List of Famous people who died at 92
Paul Volcker
Paul Adolph Volcker Jr. was an American economist. He served two terms as the 12th Chair of the Federal Reserve under U.S. presidents Jimmy Carter and Ronald Reagan from August 1979 to August 1987. He is widely credited with having ended the high levels of inflation seen in the United States during the 1970s and early 1980s. He was the chairman of the Economic Recovery Advisory Board under President Barack Obama from February 2009 until January 2011.
Don Newcombe
Donald Newcombe, nicknamed "Newk", was an American professional baseball pitcher in Negro league and Major League Baseball who played for the Newark Eagles (1944–45), Brooklyn/Los Angeles Dodgers, Cincinnati Reds (1958–1960), and Cleveland Indians (1960).
Paul Tibbets
Paul Warfield Tibbets Jr. was a brigadier general in the United States Air Force. He is best known as the pilot who flew the B-29 Superfortress known as the Enola Gay when it dropped Little Boy, the first of two atomic bombs used in warfare, on the Japanese city of Hiroshima.
Paul Crauchet
Paul Crauchet was a French actor.
Vivean Gray
Jean Vivra Gray, known professionally as Vivean Gray, was an English-born Australian television and film actress. She appeared in the film Picnic at Hanging Rock, but her best-known roles were in TV soap operas, including: Ida Jessup in The Sullivans, Edna Pearson in Prisoner and Nell Mangel in Neighbours. She retired in 1988, moving back to her native England to Shoreham-by-Sea, West Sussex, where she lived a quiet and private life.
Arik Brauer
Arik Brauer was an Austrian painter, printmaker, poet, dancer, singer-songwriter, stage designer, architect and academic teacher. He resided in Vienna and Ein Hod, Israel. Brauer was a co-founder of the Vienna School of Fantastic Realism. Called an Universalkünstler in Austria, he appeared as a singer-songwriter at the beginning of Austropop in the 1970s, taught at the Academy of Fine Arts Vienna from 1985, and designed buildings in Austria and Israel in the 1990s.
Reg Varney
Reginald Alfred Varney was an English actor, entertainer and comedian best known for his television roles on The Rag Trade and On the Buses, appearing in the latter's three spin-off film versions.
Veronika Dudarova
Veronika Borisovna Dudarova was a Soviet and Russian conductor, the first woman to succeed as conductor of symphony orchestras in the 20th century.
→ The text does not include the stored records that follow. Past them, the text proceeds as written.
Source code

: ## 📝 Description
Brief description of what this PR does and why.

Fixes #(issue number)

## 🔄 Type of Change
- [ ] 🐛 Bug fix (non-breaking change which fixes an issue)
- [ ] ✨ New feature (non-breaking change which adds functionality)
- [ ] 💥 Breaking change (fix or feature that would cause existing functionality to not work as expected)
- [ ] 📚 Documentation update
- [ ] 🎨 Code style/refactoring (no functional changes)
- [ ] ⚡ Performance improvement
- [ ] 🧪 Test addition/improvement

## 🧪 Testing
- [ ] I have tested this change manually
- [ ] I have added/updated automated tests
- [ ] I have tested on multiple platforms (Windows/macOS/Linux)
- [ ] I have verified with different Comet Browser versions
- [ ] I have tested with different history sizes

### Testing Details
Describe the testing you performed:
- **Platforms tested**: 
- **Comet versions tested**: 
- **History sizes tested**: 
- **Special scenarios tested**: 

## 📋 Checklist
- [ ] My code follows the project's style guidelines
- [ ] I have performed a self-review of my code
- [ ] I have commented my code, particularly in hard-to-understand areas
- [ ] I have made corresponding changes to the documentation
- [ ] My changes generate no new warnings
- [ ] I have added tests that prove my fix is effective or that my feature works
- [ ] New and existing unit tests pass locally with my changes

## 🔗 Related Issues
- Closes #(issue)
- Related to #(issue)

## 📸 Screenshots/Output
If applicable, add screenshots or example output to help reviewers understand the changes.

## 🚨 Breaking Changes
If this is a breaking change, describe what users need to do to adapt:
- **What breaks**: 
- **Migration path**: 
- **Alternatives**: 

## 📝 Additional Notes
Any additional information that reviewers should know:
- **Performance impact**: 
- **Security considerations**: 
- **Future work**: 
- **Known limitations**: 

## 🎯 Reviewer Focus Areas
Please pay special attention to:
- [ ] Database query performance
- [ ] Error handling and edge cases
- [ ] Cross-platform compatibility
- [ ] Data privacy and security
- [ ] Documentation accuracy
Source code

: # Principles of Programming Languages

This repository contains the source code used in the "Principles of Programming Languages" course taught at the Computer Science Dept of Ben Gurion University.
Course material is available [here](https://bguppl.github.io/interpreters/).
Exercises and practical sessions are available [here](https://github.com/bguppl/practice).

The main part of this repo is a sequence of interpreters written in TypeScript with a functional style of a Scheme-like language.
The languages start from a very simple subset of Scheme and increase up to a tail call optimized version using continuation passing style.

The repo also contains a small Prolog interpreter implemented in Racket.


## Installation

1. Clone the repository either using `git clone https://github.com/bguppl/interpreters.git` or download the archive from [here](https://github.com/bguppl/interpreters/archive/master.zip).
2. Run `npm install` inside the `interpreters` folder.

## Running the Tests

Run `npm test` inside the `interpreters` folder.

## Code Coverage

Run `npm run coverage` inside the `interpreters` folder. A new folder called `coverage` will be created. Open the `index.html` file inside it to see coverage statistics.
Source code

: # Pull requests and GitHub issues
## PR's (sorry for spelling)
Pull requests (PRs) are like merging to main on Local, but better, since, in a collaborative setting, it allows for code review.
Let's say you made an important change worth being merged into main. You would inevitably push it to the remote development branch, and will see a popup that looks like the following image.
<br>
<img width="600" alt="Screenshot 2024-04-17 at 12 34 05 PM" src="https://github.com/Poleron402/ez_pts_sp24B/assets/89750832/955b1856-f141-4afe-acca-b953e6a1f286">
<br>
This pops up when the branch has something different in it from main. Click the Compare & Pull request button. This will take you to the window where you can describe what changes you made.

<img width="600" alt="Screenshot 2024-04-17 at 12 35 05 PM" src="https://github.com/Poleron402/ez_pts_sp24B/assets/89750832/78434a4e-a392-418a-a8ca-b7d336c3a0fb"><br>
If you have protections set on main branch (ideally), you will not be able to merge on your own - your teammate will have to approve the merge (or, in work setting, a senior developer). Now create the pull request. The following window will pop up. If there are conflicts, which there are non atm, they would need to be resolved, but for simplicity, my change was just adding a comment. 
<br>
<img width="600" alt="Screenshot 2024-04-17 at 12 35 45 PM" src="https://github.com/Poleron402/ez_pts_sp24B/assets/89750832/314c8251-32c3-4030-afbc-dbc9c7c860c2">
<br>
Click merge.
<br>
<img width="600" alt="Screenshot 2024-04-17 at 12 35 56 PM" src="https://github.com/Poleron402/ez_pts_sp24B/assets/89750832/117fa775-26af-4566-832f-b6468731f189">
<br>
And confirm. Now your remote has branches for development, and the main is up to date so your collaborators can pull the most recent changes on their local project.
She became a conductor of the Moscow State Symphony Orchestra in 1947, and led this and other orchestras for sixty years. In 1991, she founded the Symphony Orchestra of Russia.
Ann Sothern
Ann Sothern was an American actress who worked on stage, radio, film, and television, in a career that spanned nearly six decades. Sothern began her career in the late 1920s in bit parts in films. In 1930, she made her Broadway stage debut and soon worked her way up to starring roles. In 1939, MGM cast her as Maisie Ravier, a brash yet lovable Brooklyn showgirl. The character, based on the Maisie short stories by Nell Martin, proved to be popular and spawned a successful film series and a network radio series.
Wilhelm Hoegner
Wilhelm Hoegner was the second Bavarian prime minister (SPD) after World War II and father of the Bavarian constitution. He has been the only Social Democrat to hold this office since 1920.